BRIEF: Produce a verbatim copy of the records, and keep the images out of it.

LISTED ENTRIES:
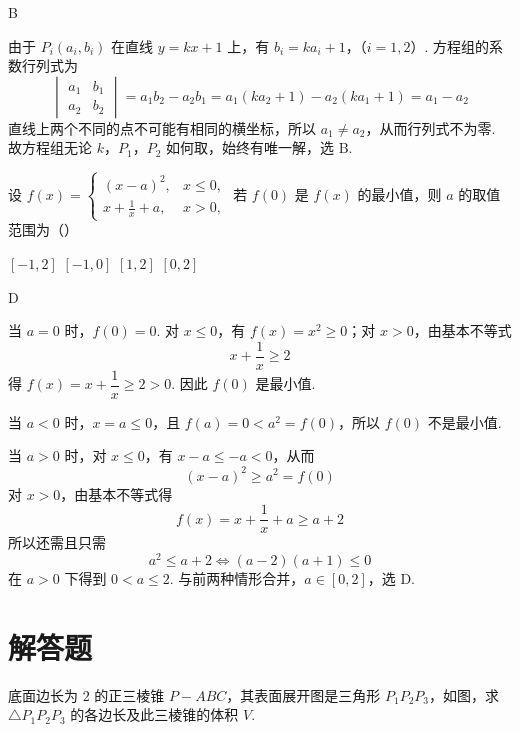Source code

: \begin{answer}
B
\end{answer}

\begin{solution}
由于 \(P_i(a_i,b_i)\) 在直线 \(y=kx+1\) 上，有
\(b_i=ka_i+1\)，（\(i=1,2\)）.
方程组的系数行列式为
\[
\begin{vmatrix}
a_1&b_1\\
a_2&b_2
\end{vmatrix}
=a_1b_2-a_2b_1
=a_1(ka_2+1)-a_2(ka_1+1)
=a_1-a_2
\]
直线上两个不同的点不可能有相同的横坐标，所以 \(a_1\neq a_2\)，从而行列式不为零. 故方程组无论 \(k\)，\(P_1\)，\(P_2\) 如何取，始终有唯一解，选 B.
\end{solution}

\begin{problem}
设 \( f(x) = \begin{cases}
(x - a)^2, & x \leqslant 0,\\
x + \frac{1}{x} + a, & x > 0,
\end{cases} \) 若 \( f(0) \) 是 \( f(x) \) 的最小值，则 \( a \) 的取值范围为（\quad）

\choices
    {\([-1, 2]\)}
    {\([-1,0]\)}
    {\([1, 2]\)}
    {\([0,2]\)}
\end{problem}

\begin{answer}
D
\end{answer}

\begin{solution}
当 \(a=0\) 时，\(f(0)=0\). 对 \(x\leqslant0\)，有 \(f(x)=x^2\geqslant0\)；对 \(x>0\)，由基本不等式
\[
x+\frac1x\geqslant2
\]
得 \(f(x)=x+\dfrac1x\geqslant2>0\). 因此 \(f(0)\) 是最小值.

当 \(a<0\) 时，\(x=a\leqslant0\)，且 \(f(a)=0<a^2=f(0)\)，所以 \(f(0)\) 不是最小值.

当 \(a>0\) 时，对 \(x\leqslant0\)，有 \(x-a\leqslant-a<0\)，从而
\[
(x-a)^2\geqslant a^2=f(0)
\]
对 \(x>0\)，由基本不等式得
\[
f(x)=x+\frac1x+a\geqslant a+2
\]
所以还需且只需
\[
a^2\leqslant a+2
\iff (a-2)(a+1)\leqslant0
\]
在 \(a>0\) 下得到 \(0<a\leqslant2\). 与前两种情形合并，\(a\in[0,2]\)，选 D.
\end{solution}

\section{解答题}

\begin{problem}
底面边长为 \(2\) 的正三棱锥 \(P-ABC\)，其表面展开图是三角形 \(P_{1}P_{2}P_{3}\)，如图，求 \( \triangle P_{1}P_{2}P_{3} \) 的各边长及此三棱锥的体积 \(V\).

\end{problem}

YOUR RESPONSE:
Source code

: \begin{answer}
B
\end{answer}

\begin{solution}
由于 \(P_i(a_i,b_i)\) 在直线 \(y=kx+1\) 上，有
\(b_i=ka_i+1\)，（\(i=1,2\)）.
方程组的系数行列式为
\[
\begin{vmatrix}
a_1&b_1\\
a_2&b_2
\end{vmatrix}
=a_1b_2-a_2b_1
=a_1(ka_2+1)-a_2(ka_1+1)
=a_1-a_2
\]
直线上两个不同的点不可能有相同的横坐标，所以 \(a_1\neq a_2\)，从而行列式不为零. 故方程组无论 \(k\)，\(P_1\)，\(P_2\) 如何取，始终有唯一解，选 B.
\end{solution}

\begin{problem}
设 \( f(x) = \begin{cases}
(x - a)^2, & x \leqslant 0,\\
x + \frac{1}{x} + a, & x > 0,
\end{cases} \) 若 \( f(0) \) 是 \( f(x) \) 的最小值，则 \( a \) 的取值范围为（\quad）

\choices
    {\([-1, 2]\)}
    {\([-1,0]\)}
    {\([1, 2]\)}
    {\([0,2]\)}
\end{problem}

\begin{answer}
D
\end{answer}

\begin{solution}
当 \(a=0\) 时，\(f(0)=0\). 对 \(x\leqslant0\)，有 \(f(x)=x^2\geqslant0\)；对 \(x>0\)，由基本不等式
\[
x+\frac1x\geqslant2
\]
得 \(f(x)=x+\dfrac1x\geqslant2>0\). 因此 \(f(0)\) 是最小值.

当 \(a<0\) 时，\(x=a\leqslant0\)，且 \(f(a)=0<a^2=f(0)\)，所以 \(f(0)\) 不是最小值.

当 \(a>0\) 时，对 \(x\leqslant0\)，有 \(x-a\leqslant-a<0\)，从而
\[
(x-a)^2\geqslant a^2=f(0)
\]
对 \(x>0\)，由基本不等式得
\[
f(x)=x+\frac1x+a\geqslant a+2
\]
所以还需且只需
\[
a^2\leqslant a+2
\iff (a-2)(a+1)\leqslant0
\]
在 \(a>0\) 下得到 \(0<a\leqslant2\). 与前两种情形合并，\(a\in[0,2]\)，选 D.
\end{solution}

\section{解答题}

\begin{problem}
底面边长为 \(2\) 的正三棱锥 \(P-ABC\)，其表面展开图是三角形 \(P_{1}P_{2}P_{3}\)，如图，求 \( \triangle P_{1}P_{2}P_{3} \) 的各边长及此三棱锥的体积 \(V\).

\end{problem}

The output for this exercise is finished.